[Stored data entries]
:::::

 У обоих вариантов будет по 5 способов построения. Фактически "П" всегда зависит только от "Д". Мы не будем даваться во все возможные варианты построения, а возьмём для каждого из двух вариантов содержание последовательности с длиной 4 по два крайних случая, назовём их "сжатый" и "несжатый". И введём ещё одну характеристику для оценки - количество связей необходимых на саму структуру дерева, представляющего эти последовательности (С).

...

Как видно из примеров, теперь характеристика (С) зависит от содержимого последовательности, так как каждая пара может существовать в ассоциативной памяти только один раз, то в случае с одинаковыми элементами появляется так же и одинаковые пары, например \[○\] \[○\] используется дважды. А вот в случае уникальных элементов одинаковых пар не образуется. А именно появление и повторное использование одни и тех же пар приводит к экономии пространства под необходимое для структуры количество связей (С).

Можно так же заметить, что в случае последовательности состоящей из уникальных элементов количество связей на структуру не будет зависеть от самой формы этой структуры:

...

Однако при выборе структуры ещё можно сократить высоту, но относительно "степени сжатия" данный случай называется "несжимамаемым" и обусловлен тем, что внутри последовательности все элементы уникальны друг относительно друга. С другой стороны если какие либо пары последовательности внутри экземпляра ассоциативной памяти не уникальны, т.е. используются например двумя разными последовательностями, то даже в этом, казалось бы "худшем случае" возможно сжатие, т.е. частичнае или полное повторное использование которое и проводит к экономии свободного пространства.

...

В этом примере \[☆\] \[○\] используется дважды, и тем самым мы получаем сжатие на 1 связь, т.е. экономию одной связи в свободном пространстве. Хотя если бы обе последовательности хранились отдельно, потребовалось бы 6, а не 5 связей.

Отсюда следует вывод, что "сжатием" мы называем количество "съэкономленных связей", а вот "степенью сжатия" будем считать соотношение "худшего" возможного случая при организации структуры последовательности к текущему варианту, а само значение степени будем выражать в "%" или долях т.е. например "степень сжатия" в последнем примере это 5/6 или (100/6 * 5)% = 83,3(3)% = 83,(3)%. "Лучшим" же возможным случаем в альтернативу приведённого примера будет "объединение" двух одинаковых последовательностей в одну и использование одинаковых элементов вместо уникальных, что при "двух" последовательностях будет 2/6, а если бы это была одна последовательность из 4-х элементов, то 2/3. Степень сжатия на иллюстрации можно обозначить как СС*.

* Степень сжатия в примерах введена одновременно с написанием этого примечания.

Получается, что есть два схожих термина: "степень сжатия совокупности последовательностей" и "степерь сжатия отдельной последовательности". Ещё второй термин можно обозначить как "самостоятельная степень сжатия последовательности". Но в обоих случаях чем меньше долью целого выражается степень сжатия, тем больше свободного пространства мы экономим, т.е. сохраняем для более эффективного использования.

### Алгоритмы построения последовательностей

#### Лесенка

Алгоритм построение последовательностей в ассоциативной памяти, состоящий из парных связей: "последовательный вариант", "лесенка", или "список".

:::::

Please give all the entries above again, exactly as they stand.

-- RESULT --
 У обоих вариантов будет по 5 способов построения. Фактически "П" всегда зависит только от "Д". Мы не будем даваться во все возможные варианты построения, а возьмём для каждого из двух вариантов содержание последовательности с длиной 4 по два крайних случая, назовём их "сжатый" и "несжатый". И введём ещё одну характеристику для оценки - количество связей необходимых на саму структуру дерева, представляющего эти последовательности (С).

...

Как видно из примеров, теперь характеристика (С) зависит от содержимого последовательности, так как каждая пара может существовать в ассоциативной памяти только один раз, то в случае с одинаковыми элементами появляется так же и одинаковые пары, например \[○\] \[○\] используется дважды. А вот в случае уникальных элементов одинаковых пар не образуется. А именно появление и повторное использование одни и тех же пар приводит к экономии пространства под необходимое для структуры количество связей (С).

Можно так же заметить, что в случае последовательности состоящей из уникальных элементов количество связей на структуру не будет зависеть от самой формы этой структуры:

...

Однако при выборе структуры ещё можно сократить высоту, но относительно "степени сжатия" данный случай называется "несжимамаемым" и обусловлен тем, что внутри последовательности все элементы уникальны друг относительно друга. С другой стороны если какие либо пары последовательности внутри экземпляра ассоциативной памяти не уникальны, т.е. используются например двумя разными последовательностями, то даже в этом, казалось бы "худшем случае" возможно сжатие, т.е. частичнае или полное повторное использование которое и проводит к экономии свободного пространства.

...

В этом примере \[☆\] \[○\] используется дважды, и тем самым мы получаем сжатие на 1 связь, т.е. экономию одной связи в свободном пространстве. Хотя если бы обе последовательности хранились отдельно, потребовалось бы 6, а не 5 связей.

Отсюда следует вывод, что "сжатием" мы называем количество "съэкономленных связей", а вот "степенью сжатия" будем считать соотношение "худшего" возможного случая при организации структуры последовательности к текущему варианту, а само значение степени будем выражать в "%" или долях т.е. например "степень сжатия" в последнем примере это 5/6 или (100/6 * 5)% = 83,3(3)% = 83,(3)%. "Лучшим" же возможным случаем в альтернативу приведённого примера будет "объединение" двух одинаковых последовательностей в одну и использование одинаковых элементов вместо уникальных, что при "двух" последовательностях будет 2/6, а если бы это была одна последовательность из 4-х элементов, то 2/3. Степень сжатия на иллюстрации можно обозначить как СС*.

* Степень сжатия в примерах введена одновременно с написанием этого примечания.

Получается, что есть два схожих термина: "степень сжатия совокупности последовательностей" и "степерь сжатия отдельной последовательности". Ещё второй термин можно обозначить как "самостоятельная степень сжатия последовательности". Но в обоих случаях чем меньше долью целого выражается степень сжатия, тем больше свободного пространства мы экономим, т.е. сохраняем для более эффективного использования.

### Алгоритмы построения последовательностей

#### Лесенка

Алгоритм построение последовательностей в ассоциативной памяти, состоящий из парных связей: "последовательный вариант", "лесенка", или "список".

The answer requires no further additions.